Joner modelou dois cenários possíveis e como eles impactariam as aves e mamíferos da Caatinga: um presumia que eles seriam capazes de migrar para áreas mais habitáveis, e o outro que não. “Parece surreal pensar que uma espécie não pode se dispersar, mesmo os pássaros. No entanto, os ambientes favoráveis à sobrevivência estão cada vez mais fragmentados e menores ”, disse Joner. Outro problema é que os caminhos entre os fragmentos florestais podem ter inúmeras barreiras, como estradas, impedindo o sucesso de um possível deslocamento.
Com a mudança no clima, muitos animais perderão áreas adequadas para viver. Para a fauna da Caatinga que também ocorre nas pastagens vizinhas do Cerrado, o impacto pode não ser tão severo, especialmente se a migração for possível. Mas para espécies endêmicas da Caatinga, as perspectivas são mais severas.

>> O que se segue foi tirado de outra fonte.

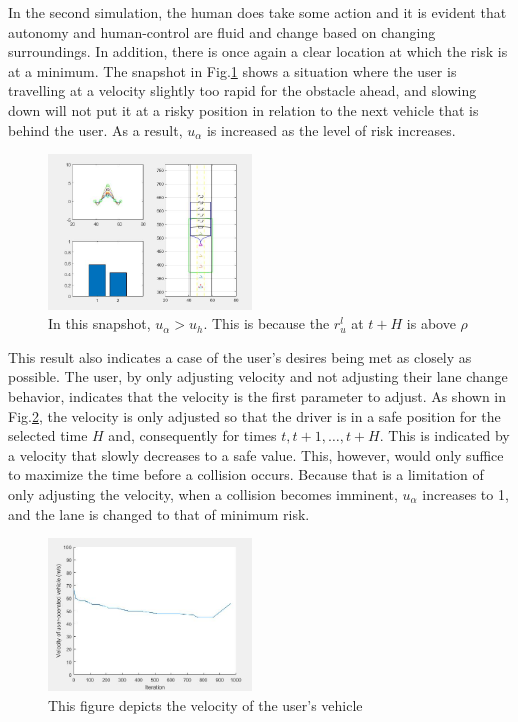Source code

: \documentclass[letterpaper, 10 pt, conference]{ieeeconf}  %
\begin{document}
In the second simulation, the human does take some action and it is evident that autonomy and human-control are fluid and change based on changing surroundings. In addition, there is once again a clear location at which the risk is at a minimum. The snapshot in Fig.\ref{fig:cs2} shows a situation where the user is travelling at a velocity slightly too rapid for the obstacle ahead, and slowing down will not put it at a risky position in relation to the next vehicle that is behind the user. As a result, $u_{\alpha}$ is increased as the level of risk increases.

\begin{figure}[ht]
    \includegraphics[width=0.48\textwidth]{cs2.JPG}
    \caption{In this snapshot, $u_{\alpha} > u_{h}$. This is because the $r^l_u$ at $t+H$ is above $\rho$}
    \label{fig:cs2}
\end{figure}

This result also indicates a case of the user's desires being met as closely as possible. The user, by only adjusting velocity and not adjusting their lane change behavior, indicates that the velocity is the first parameter to adjust. As shown in Fig.\ref{fig:cs2c}, the velocity is only adjusted so that the driver is in a safe position for the selected time $H$ and, consequently for times $t,t+1,\ldots,t+H$. This is indicated by a velocity that slowly decreases to a safe value. This, however, would only suffice to maximize the time before a collision occurs. Because that is a limitation of only adjusting the velocity, when a collision becomes imminent, $u_\alpha$ increases to 1, and the lane is changed to that of minimum risk.

\begin{figure}[ht]
    \includegraphics[width=0.48\textwidth]{cs2c.JPG}
    \caption{This figure depicts the velocity of the user's vehicle}
    \label{fig:cs2c}
\end{figure}
\end{document}
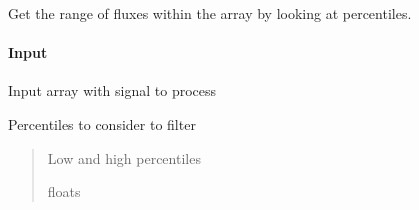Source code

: \documentclass[letterpaper,10pt,english]{sphinxmanual}
\begin{document}
\begin{fulllineitems}
\label{\detokenize{api/pymusepipe:pymusepipe.util_image.get_flux_range}}
\pysigstartsignatures
{}
\pysigstopsignatures
\sphinxAtStartPar
Get the range of fluxes within the array
by looking at percentiles.


\paragraph{Input}
\label{\detokenize{api/pymusepipe:id148}}\begin{description}
\sphinxAtStartPar
Input array with signal to process

\sphinxAtStartPar
Percentiles to consider to filter

\end{description}
\begin{quote}\begin{description}
\sphinxAtStartPar
{} \textendash{} Low and high percentiles

 floats

\end{description}\end{quote}

\end{fulllineitems}

\end{document}
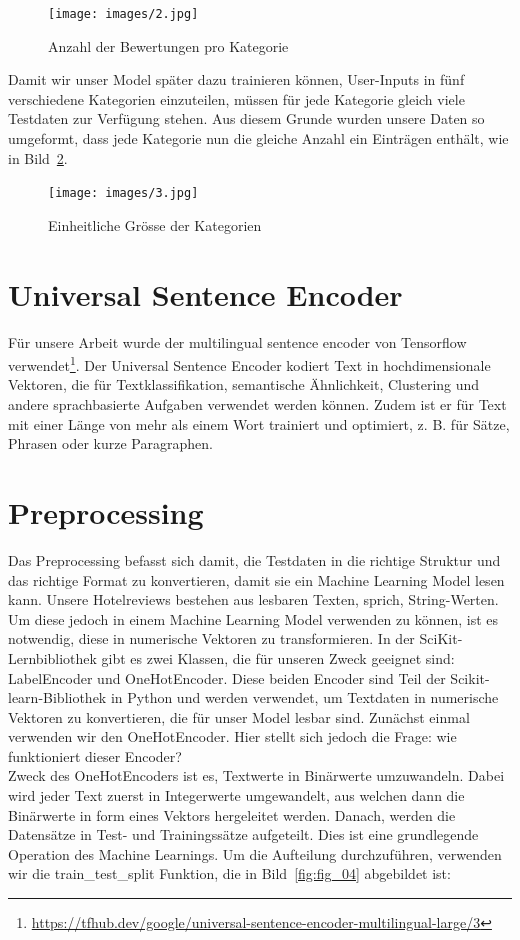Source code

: \begin{figure}[H]
\centering
\texttt{[image: images/2.jpg]}
\caption{Anzahl der Bewertungen pro Kategorie}
\label{fig:fig_02}
\end{figure}
\FloatBarrier
\newpage
Damit wir unser Model später dazu trainieren können, User-Inputs in fünf verschiedene Kategorien einzuteilen, müssen für jede Kategorie gleich viele Testdaten zur Verfügung stehen. Aus diesem Grunde wurden unsere Daten so umgeformt, dass jede Kategorie nun die gleiche Anzahl ein Einträgen enthält, wie in Bild~\ref{fig:fig_03}.

\begin{figure}[H]
\centering
\texttt{[image: images/3.jpg]}
\caption{Einheitliche Grösse der Kategorien}
\label{fig:fig_03}
\end{figure}
\FloatBarrier

\section{Universal Sentence Encoder}	

Für unsere Arbeit wurde der multilingual sentence encoder von Tensorflow verwendet\footnote{ \url{https://tfhub.dev/google/universal-sentence-encoder-multilingual-large/3}}. Der Universal Sentence Encoder kodiert Text in hochdimensionale Vektoren, die für Textklassifikation, semantische Ähnlichkeit, Clustering und andere sprachbasierte Aufgaben verwendet werden können. Zudem ist er für Text mit einer Länge von mehr als einem Wort trainiert und optimiert, z. B. für Sätze, Phrasen oder kurze Paragraphen.

\newpage
\section{Preprocessing}
Das Preprocessing befasst sich damit, die Testdaten in die richtige Struktur und das richtige Format zu konvertieren, damit sie ein Machine Learning Model lesen kann.
Unsere Hotelreviews bestehen aus lesbaren Texten, sprich, String-Werten. Um diese jedoch in einem Machine Learning Model verwenden zu können, ist es notwendig, diese in numerische Vektoren zu transformieren.
In der SciKit-Lernbibliothek gibt es zwei Klassen, die für unseren Zweck geeignet sind: LabelEncoder und OneHotEncoder. Diese beiden Encoder sind Teil der \gls{Scikit-learn}-Bibliothek in Python und werden verwendet, um Textdaten in numerische Vektoren zu konvertieren, die für unser Model lesbar sind.
Zunächst einmal verwenden wir den OneHotEncoder. Hier stellt sich jedoch die Frage: wie funktioniert dieser Encoder?\\Zweck des OneHotEncoders ist es, Textwerte in Binärwerte umzuwandeln. Dabei wird jeder Text zuerst in Integerwerte umgewandelt, aus welchen dann die Binärwerte in form eines Vektors hergeleitet werden.
Danach, werden die Datensätze in Test- und Trainingssätze aufgeteilt. Dies ist eine grundlegende Operation des Machine Learnings.
Um die Aufteilung durchzuführen, verwenden wir die train\_test\_split Funktion, die in Bild~\ref{fig:fig_04} abgebildet ist:

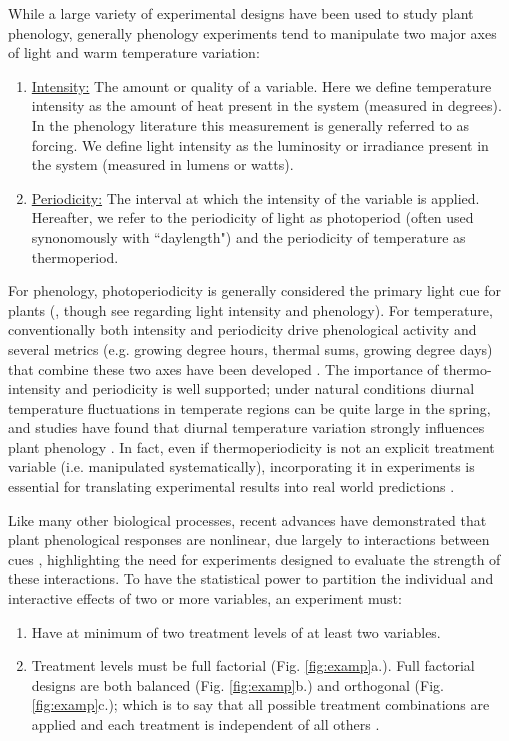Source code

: \documentclass[11pt]{article}
\begin{document}
While a large variety of experimental designs have been used to study plant phenology, generally phenology experiments tend to manipulate two major axes of light and warm temperature variation:
\begin{enumerate}
\item \underline{Intensity:} The amount or quality of a variable. Here we define temperature intensity as the amount of heat present in the system (measured in degrees). In the phenology literature this measurement is generally referred to as forcing. We define light intensity as the luminosity or irradiance present in the system (measured in lumens or watts). 
\item \underline{Periodicity:} The interval at which the intensity of the variable is applied. Hereafter, we refer to the periodicity of light as photoperiod (often used synonomously with ``daylength") and the periodicity of temperature as thermoperiod. 
\end{enumerate}
For phenology, photoperiodicity is generally considered the primary light cue for plants (\citep{WAY:2015aa}, though see \citep{Brelsford2018,Cober1996} regarding light intensity and phenology). For temperature, conventionally both intensity and periodicity drive phenological activity and several metrics (e.g. growing degree hours, thermal sums, growing degree days)  that combine these two axes have been developed \citep{Gu:2016wa}. The importance of thermo-intensity and periodicity is well supported; under natural conditions diurnal temperature fluctuations in temperate regions can be quite large in the spring, and studies have found that diurnal temperature variation strongly influences plant phenology \citep{Burghardt:2016uy}. In fact, even if thermoperiodicity is not an explicit treatment variable (i.e. manipulated systematically), incorporating it in experiments is essential for translating experimental results into real world predictions \citep{plants9101312}.

Like many other biological processes, recent advances have demonstrated that plant phenological responses are nonlinear, due largely to interactions between cues \citep{limitingcues,fu2015}, highlighting the need for experiments designed to evaluate the strength of these interactions. To have the statistical power to partition the individual and interactive effects of two or more variables, an experiment must:
\begin{enumerate}
\item Have at minimum of two treatment levels of at least two variables.
\item Treatment levels must be full factorial (Fig. \ref{fig:examp}a.). Full factorial designs are both balanced (Fig. \ref{fig:examp}b.)  and orthogonal (Fig. \ref{fig:examp}c.); which is to say that all possible treatment combinations are applied and each treatment is independent of all others \citep{cheng2016}.
\end{enumerate}
\end{document}
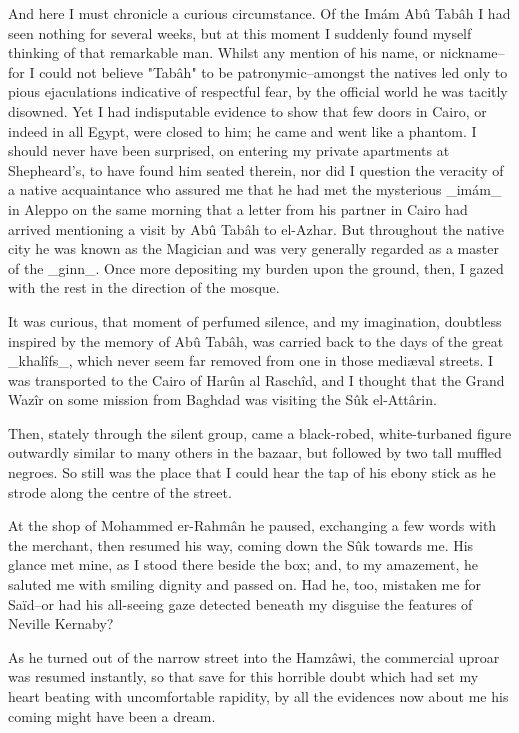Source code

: And here I must chronicle a curious circumstance. Of the Imám Abû
Tabâh I had seen nothing for several weeks, but at this moment I
suddenly found myself thinking of that remarkable man. Whilst any
mention of his name, or nickname--for I could not believe "Tabâh" to
be patronymic--amongst the natives led only to pious ejaculations
indicative of respectful fear, by the official world he was tacitly
disowned. Yet I had indisputable evidence to show that few doors in
Cairo, or indeed in all Egypt, were closed to him; he came and went
like a phantom. I should never have been surprised, on entering my
private apartments at Shepheard's, to have found him seated therein,
nor did I question the veracity of a native acquaintance who assured
me that he had met the mysterious _imám_ in Aleppo on the same morning
that a letter from his partner in Cairo had arrived mentioning a visit
by Abû Tabâh to el-Azhar. But throughout the native city he was known
as the Magician and was very generally regarded as a master of the
_ginn_. Once more depositing my burden upon the ground, then, I gazed
with the rest in the direction of the mosque.

It was curious, that moment of perfumed silence, and my imagination,
doubtless inspired by the memory of Abû Tabâh, was carried back to the
days of the great _khalîfs_, which never seem far removed from one in
those mediæval streets. I was transported to the Cairo of Harûn al
Raschîd, and I thought that the Grand Wazîr on some mission from
Baghdad was visiting the Sûk el-Attârin.

Then, stately through the silent group, came a black-robed,
white-turbaned figure outwardly similar to many others in the bazaar,
but followed by two tall muffled negroes. So still was the place that
I could hear the tap of his ebony stick as he strode along the centre
of the street.

At the shop of Mohammed er-Rahmân he paused, exchanging a few words
with the merchant, then resumed his way, coming down the Sûk towards
me. His glance met mine, as I stood there beside the box; and, to my
amazement, he saluted me with smiling dignity and passed on. Had he,
too, mistaken me for Saïd--or had his all-seeing gaze detected beneath
my disguise the features of Neville Kernaby?

As he turned out of the narrow street into the Hamzâwi, the commercial
uproar was resumed instantly, so that save for this horrible doubt
which had set my heart beating with uncomfortable rapidity, by all the
evidences now about me his coming might have been a dream.


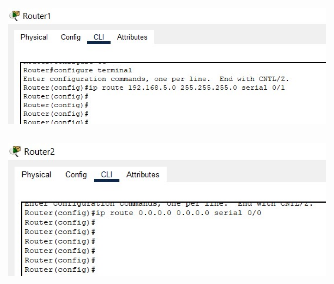 \documentclass{article}
\begin{document}
\section{}%
\begin{figure}[H]
    \centering
    \includegraphics[width=0.75\textwidth]{figures/20.jpg}
    \caption{}
    \label{fig:fig1}
\end{figure}
\begin{figure}[H]
    \centering
    \includegraphics[width=0.75\textwidth]{figures/21.jpg}
    \caption{}
    \label{fig:fig1}
\end{figure}
\end{document}
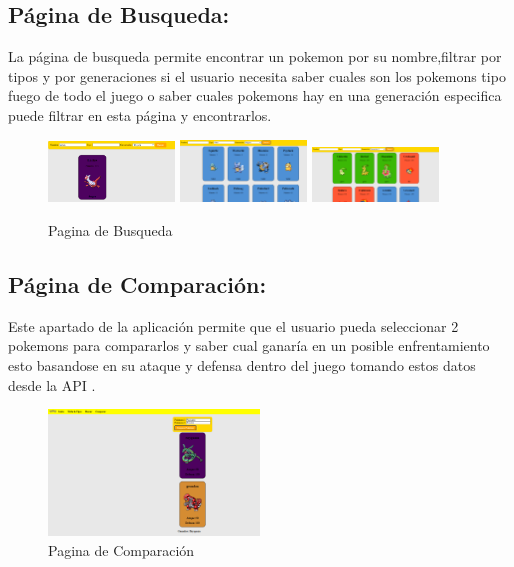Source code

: \documentclass[12pt]{article}
\begin{document}
        \subsection{Página de Busqueda:}
        La página de busqueda permite encontrar un pokemon por su nombre,filtrar por tipos y por generaciones si el usuario necesita saber cuales son los pokemons tipo fuego de todo el juego o saber cuales pokemons hay en una generación especifica puede filtrar en esta página y encontrarlos.
        \begin{figure}[h]
            \centering
            \includegraphics[width=0.3\textwidth]{img/searchpage1.png}
            \includegraphics[width=0.3\textwidth]{img/searchpage2.png}
            \includegraphics[width=0.3\textwidth]{img/searchpage3.png}
            \caption{Pagina de Busqueda}
            \label{figure:searchpage}
        \end{figure}

        \subsection{Página de Comparación:}
        Este apartado de la aplicación permite que el usuario pueda seleccionar 2 pokemons para compararlos y saber cual ganaría en un posible enfrentamiento esto basandose en su ataque y defensa dentro del juego tomando estos datos desde la API .
        \begin{figure}[h]
            \centering
            \includegraphics[width=0.5\textwidth]{img/comparepage.png}
            \caption{Pagina de Comparación}
            \label{figure:comparepage}
        \end{figure}
        \vspace{5cm}
\end{document}

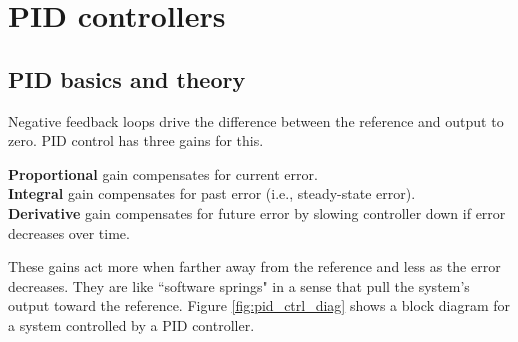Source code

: 
\chapter{PID controllers}

\section{PID basics and theory}

Negative feedback loops drive the difference between the \gls{reference} and
\gls{output} to zero. PID control has three gains for this.

\textbf{Proportional} gain compensates for current \gls{error}. \\
\textbf{Integral} gain compensates for past error (i.e.,
\gls{steady-state error}). \\
\textbf{Derivative} gain compensates for future error by slowing controller down
if error decreases over time.

These gains act more when farther away from the \gls{reference} and less as the
\gls{error} decreases. They are like ``software springs" in a sense that pull
the \gls{system}'s \gls{output} toward the \gls{reference}. Figure
\ref{fig:pid_ctrl_diag} shows a block diagram for a \gls{system} controlled by a
PID controller.

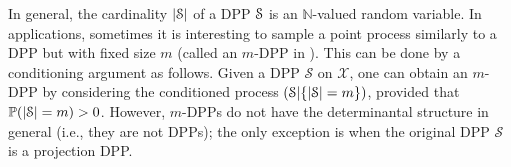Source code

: \begin{comment}
    Looking at the atomic distribution, one can also define L-ensembles.

\begin{definition}
    Let $L$ be a semi-definite matrix (the likelihood kernel). An L-ensemble over $[N]$ is a probability distribution over $2^{[N]}$ such that, if $\mathcal{S}$ is sampled according to this distribution:

    \[ \forall S \subset [N] \text{ , } \mathbb{P}(\mathcal{S} = S) = \det(L+I)^{-1}\operatorname{Det}(L_{Y}) \]

    where $\operatorname{Det}(L+I)^{-1}$ acts as the normalization constant.
\end{definition}

It can be shown that each L-ensemble is a DPP with marginal kernel $K = L(I+L)^{-1}$. A DPP with kernel $K$ is also an $L$-ensemble, provided that the spectrum of the marginal kernel $K$  is in $[0,1)$.

This definition gives also a second insight on the repulsiveness. Indeed, on a geometric point of view, if to each element $i$, one associates a feature $q_i$ in some abstract Hilbert space, then $L_{ij}$ can be interpreted as $q_i^T q_j $. Then $\mathbb{P}(S = \mathcal{S}) \propto \operatorname{Vol}(q_i)_{i \in S}^2$, which show, using the "base times height" formula, that sampling from a DPP leads to favour elements which have diverse features.
\end{comment}


In general, the cardinality $|\mathcal{S}|$ of a DPP $\mathcal{S}$ is an $\mathbb N$-valued random variable. In applications, sometimes it is interesting to sample a point process similarly to a DPP but with fixed size $m$ (called an $m$-DPP in  \cite{kulesza_determinantal_2012}). This can be done by a conditioning argument as follows. Given a DPP $\mathcal S$ on $\mathcal X$, one can obtain an $m$-DPP by considering the conditioned process $(\mathcal{S}| \{|\mathcal{S}| = m\} )$, provided that $\mathbb P (|\mathcal{S}|= m ) >0$. However, $m$-DPPs do not have the determinantal structure in general (i.e., they are not DPPs); the only exception is when the original DPP $\mathcal S$ is a projection DPP.

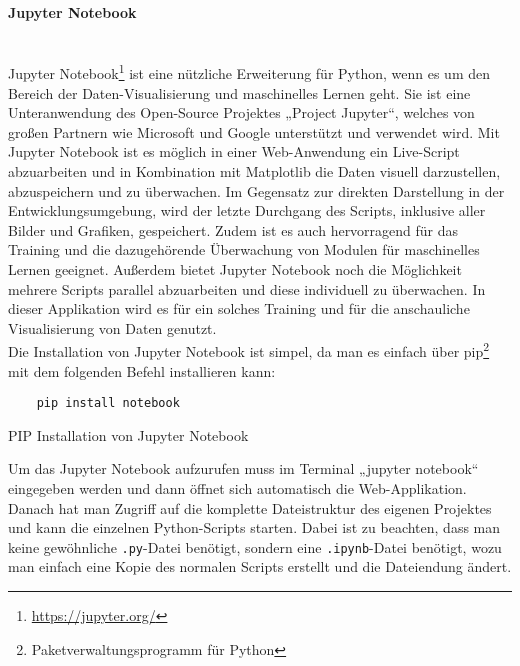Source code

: \paragraph{Jupyter Notebook}\mbox{}\\
Jupyter Notebook\footnote{\url{https://jupyter.org/}} ist eine nützliche Erweiterung für Python, wenn es um den Bereich der Daten-Visualisierung und maschinelles Lernen geht. 
Sie ist eine Unteranwendung des Open-Source Projektes „Project Jupyter“, welches von großen Partnern wie Microsoft und Google unterstützt 
und verwendet wird. Mit Jupyter Notebook ist es möglich in einer Web-Anwendung ein Live-Script abzuarbeiten und in Kombination mit Matplotlib 
die Daten visuell darzustellen, abzuspeichern und zu überwachen. Im Gegensatz zur direkten Darstellung in der Entwicklungsumgebung, wird 
der letzte Durchgang des Scripts, inklusive aller Bilder und Grafiken, gespeichert. Zudem ist es auch hervorragend für das Training und 
die dazugehörende Überwachung von Modulen für maschinelles Lernen geeignet. Außerdem bietet Jupyter Notebook noch die Möglichkeit mehrere Scripts 
parallel abzuarbeiten und diese individuell zu überwachen. In dieser Applikation wird es für ein solches Training und für die anschauliche 
Visualisierung von Daten genutzt.\\

Die Installation von Jupyter Notebook ist simpel, da man es einfach über pip\footnote{Paketverwaltungsprogramm für Python} mit dem folgenden Befehl installieren kann:

\begin{listing}[H]
    \begin{verbatim}
    pip install notebook
    \end{verbatim}
    \caption{PIP Installation von Jupyter Notebook}
\end{listing}

Um das Jupyter Notebook aufzurufen muss im Terminal „jupyter notebook“ eingegeben werden und dann öffnet sich automatisch die Web-Applikation. 
Danach hat man Zugriff auf die komplette Dateistruktur des eigenen Projektes und kann die einzelnen Python-Scripts starten. Dabei ist zu beachten, 
dass man keine gewöhnliche \verb|.py|-Datei benötigt, sondern eine \verb|.ipynb|-Datei benötigt, wozu man einfach eine Kopie des normalen Scripts erstellt und die Dateiendung ändert.

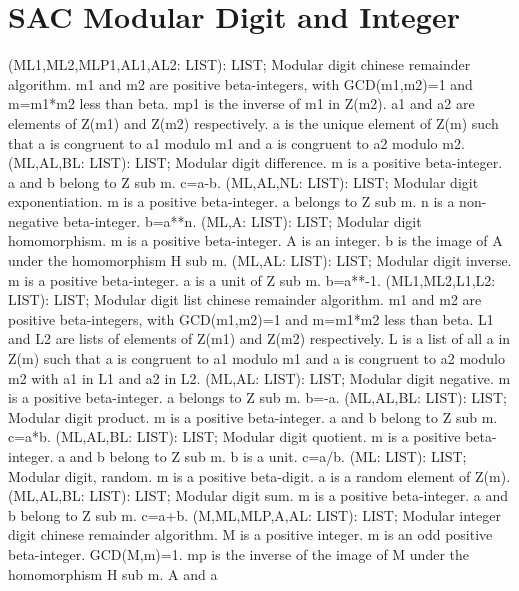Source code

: \section{ SAC Modular Digit and Integer  } 
 (ML1,ML2,MLP1,AL1,AL2: LIST): LIST; \eproc
\bcom Modular digit chinese remainder algorithm. m1 and m2 are positive
beta-integers, with GCD(m1,m2)=1 and m=m1*m2 less than beta.
mp1 is the inverse of m1 in Z(m2).  a1 and a2 are elements of
Z(m1) and Z(m2) respectively.  a is the unique element of Z(m) such
that a is congruent to a1 modulo m1 and a is congruent to a2
modulo m2. \ecom 
{} (ML,AL,BL: LIST): LIST; \eproc
\bcom Modular digit difference. m is a positive beta-integer. a and b
belong to Z sub m. c=a-b. \ecom 
{} (ML,AL,NL: LIST): LIST; \eproc
\bcom Modular digit exponentiation. m is a positive beta-integer.
a belongs to Z sub m. n is a non-negative beta-integer. b=a**n. \ecom 
{} (ML,A: LIST): LIST; \eproc
\bcom Modular digit homomorphism. m is a positive beta-integer. A is an
integer. b is the image of A under the homomorphism H sub m. \ecom 
{} (ML,AL: LIST): LIST; \eproc
\bcom Modular digit inverse. m is a positive beta-integer. a is a unit
of Z sub m. b=a**-1. \ecom 
{} (ML1,ML2,L1,L2: LIST): LIST; \eproc
\bcom Modular digit list chinese remainder algorithm. m1 and m2 are
positive beta-integers, with GCD(m1,m2)=1 and m=m1*m2 less than
beta.  L1 and L2 are lists of elements of Z(m1) and Z(m2)
respectively.  L is a list of all a in Z(m) such that a is congruent
to a1 modulo m1 and a is congruent to a2 modulo m2 with a1 in L1
and a2 in L2. \ecom 
{} (ML,AL: LIST): LIST; \eproc
\bcom Modular digit negative. m is a positive beta-integer. a belongs
to Z sub m. b=-a. \ecom 
{} (ML,AL,BL: LIST): LIST; \eproc
\bcom Modular digit product. m is a positive beta-integer. a and b
belong to Z sub m. c=a*b. \ecom 
{} (ML,AL,BL: LIST): LIST; \eproc
\bcom Modular digit quotient. m is a positive beta-integer. a and b
belong to Z sub m. b is a unit. c=a/b. \ecom 
{} (ML: LIST): LIST; \eproc
\bcom Modular digit, random. m is a positive beta-digit. a is a random
element of Z(m). \ecom 
{} (ML,AL,BL: LIST): LIST; \eproc
\bcom Modular digit sum. m is a positive beta-integer. a and b belong
to Z sub m. c=a+b. \ecom 
{} (M,ML,MLP,A,AL: LIST): LIST; \eproc
\bcom Modular integer digit chinese remainder algorithm. M is a positive
integer.  m is an odd positive beta-integer.  GCD(M,m)=1.  mp is the
inverse of the image of M under the homomorphism H sub m.  A and a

Isso inclui o guan-de-sobrancelha branca ( Penelope jacucaca ), uma ave ameaçada de extinção, e o macaco titi ( Callicebus barbarabrownae ), um macaco criticamente ameaçado de extinção, disse Joner. “Ambas as espécies podem perder todas as áreas climáticas favoráveis até 2080”, acrescentou ela. Também enfrentando a mesma ameaça está a icônica mas ameaçada arara-lear ( Anodorhynchus leari ), uma ave que também é muito cobiçada pelos traficantes de vida selvagem.
A sobrevivência contínua dessas espécies dependerá de sua capacidade de migrar e da qualidade do ambiente circundante, incluindo corredores ecológicos que ligam fragmentos de floresta, disse Joner. Ela, Stouffer e outros pesquisadores já trabalham com a premissa de que os efeitos das mudanças climáticas colocaram em xeque a ideia de que o isolamento de animais silvestres em ambientes distantes da ação direta do homem é garantia de sua sobrevivência. Essa, argumentam eles, é uma questão importante a se ter em conta na hora de criar políticas públicas e desenvolver projetos para a conservação da biodiversidade.
Imagem em banner de um lenhador de faixa preta (Dendrocolaptes picumnus), de Philip Stouffer.